Data excerpts:

# # # # # # #

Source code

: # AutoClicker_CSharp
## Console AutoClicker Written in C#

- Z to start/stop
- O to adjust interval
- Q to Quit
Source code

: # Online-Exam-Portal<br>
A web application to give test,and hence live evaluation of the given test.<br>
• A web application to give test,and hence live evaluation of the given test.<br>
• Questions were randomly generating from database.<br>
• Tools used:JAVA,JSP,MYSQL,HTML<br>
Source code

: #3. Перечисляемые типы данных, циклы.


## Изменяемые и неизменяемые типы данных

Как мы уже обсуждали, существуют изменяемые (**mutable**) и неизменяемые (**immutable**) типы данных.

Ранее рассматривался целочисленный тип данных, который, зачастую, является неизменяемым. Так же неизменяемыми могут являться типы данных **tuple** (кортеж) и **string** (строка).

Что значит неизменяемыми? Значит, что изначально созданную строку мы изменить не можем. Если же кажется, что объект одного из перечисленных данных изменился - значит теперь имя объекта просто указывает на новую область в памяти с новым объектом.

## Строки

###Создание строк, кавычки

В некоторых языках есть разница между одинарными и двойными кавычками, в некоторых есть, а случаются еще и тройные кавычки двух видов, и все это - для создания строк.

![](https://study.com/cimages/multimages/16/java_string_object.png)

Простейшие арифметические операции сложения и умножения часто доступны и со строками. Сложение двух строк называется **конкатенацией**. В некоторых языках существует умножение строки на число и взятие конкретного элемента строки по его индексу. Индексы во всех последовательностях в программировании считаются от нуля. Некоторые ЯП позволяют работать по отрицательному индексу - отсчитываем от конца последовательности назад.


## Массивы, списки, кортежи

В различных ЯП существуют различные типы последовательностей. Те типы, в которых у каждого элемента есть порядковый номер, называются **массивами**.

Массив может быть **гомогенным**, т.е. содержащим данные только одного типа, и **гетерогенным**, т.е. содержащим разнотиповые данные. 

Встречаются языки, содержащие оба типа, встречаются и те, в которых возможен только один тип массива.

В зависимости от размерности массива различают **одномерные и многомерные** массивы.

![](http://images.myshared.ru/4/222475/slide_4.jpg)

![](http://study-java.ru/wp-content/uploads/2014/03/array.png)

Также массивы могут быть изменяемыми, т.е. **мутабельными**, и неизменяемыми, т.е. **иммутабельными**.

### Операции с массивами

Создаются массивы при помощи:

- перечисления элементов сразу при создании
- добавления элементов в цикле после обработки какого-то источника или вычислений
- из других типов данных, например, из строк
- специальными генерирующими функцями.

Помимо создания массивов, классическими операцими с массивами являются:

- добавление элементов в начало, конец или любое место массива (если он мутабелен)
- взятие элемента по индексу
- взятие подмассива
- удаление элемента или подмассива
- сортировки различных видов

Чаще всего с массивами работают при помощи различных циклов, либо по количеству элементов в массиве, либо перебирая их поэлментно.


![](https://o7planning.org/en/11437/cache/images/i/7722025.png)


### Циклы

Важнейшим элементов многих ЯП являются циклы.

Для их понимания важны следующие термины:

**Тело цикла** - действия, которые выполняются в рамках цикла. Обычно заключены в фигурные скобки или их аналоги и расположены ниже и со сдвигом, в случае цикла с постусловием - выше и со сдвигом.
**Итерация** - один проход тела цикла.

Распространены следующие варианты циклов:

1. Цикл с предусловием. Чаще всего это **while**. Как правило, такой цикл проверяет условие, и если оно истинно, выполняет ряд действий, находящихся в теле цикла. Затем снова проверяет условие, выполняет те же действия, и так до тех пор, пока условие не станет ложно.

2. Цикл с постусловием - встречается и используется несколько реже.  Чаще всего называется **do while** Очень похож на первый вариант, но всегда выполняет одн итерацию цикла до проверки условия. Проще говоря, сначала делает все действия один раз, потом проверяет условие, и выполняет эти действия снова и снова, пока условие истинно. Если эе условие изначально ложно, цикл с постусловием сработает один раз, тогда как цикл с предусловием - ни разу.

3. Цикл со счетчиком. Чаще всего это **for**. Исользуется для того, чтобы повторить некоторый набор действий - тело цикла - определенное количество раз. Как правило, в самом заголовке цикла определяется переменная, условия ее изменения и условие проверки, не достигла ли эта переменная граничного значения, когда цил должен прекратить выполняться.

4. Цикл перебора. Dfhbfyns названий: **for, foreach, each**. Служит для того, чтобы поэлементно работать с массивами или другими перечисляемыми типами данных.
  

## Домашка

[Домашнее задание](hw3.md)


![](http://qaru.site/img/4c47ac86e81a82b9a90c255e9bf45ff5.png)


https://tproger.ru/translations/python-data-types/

# # # # # # #

-- Task --
If a line above contains the word "видов", list it.

-- Written solution --
В некоторых языках есть разница между одинарными и двойными кавычками, в некоторых есть, а случаются еще и тройные кавычки двух видов, и все это - для создания строк.
- сортировки различных видов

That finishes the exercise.